In the material below, the required lines run from the one containing "B) Support Vector Machines(SVM)" through the one containing "6) [Unsupervised ML". Copy those lines exactly, ends included, and nothing else.

>>>>

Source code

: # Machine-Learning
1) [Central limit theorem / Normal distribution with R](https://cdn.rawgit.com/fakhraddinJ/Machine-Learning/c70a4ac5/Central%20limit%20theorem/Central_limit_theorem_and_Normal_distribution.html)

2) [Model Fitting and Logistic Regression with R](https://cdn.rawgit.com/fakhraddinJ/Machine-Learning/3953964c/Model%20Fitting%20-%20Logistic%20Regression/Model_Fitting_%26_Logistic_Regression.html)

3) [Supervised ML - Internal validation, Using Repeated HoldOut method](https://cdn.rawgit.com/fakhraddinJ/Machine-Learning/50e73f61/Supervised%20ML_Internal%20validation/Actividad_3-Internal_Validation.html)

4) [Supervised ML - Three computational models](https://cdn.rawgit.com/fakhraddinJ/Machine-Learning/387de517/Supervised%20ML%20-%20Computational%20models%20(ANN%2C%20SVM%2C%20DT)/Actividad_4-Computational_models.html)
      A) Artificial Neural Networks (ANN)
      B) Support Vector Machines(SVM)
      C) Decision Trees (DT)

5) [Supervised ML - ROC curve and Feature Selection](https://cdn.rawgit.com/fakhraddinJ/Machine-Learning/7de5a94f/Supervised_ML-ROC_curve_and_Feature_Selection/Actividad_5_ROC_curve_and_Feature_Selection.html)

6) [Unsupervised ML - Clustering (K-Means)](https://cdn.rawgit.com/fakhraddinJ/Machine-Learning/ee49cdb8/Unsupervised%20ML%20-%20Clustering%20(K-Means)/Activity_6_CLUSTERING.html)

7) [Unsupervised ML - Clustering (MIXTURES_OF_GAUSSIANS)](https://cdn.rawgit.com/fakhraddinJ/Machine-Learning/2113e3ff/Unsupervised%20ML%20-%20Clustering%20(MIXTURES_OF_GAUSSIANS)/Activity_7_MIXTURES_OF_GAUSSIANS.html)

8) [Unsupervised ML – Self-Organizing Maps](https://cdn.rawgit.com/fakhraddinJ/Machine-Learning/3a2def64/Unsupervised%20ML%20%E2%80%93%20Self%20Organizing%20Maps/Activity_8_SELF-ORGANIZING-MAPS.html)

<<<<

Exercise response ▸
      B) Support Vector Machines(SVM)
      C) Decision Trees (DT)

5) [Supervised ML - ROC curve and Feature Selection](https://cdn.rawgit.com/fakhraddinJ/Machine-Learning/7de5a94f/Supervised_ML-ROC_curve_and_Feature_Selection/Actividad_5_ROC_curve_and_Feature_Selection.html)

6) [Unsupervised ML - Clustering (K-Means)](https://cdn.rawgit.com/fakhraddinJ/Machine-Learning/ee49cdb8/Unsupervised%20ML%20-%20Clustering%20(K-Means)/Activity_6_CLUSTERING.html)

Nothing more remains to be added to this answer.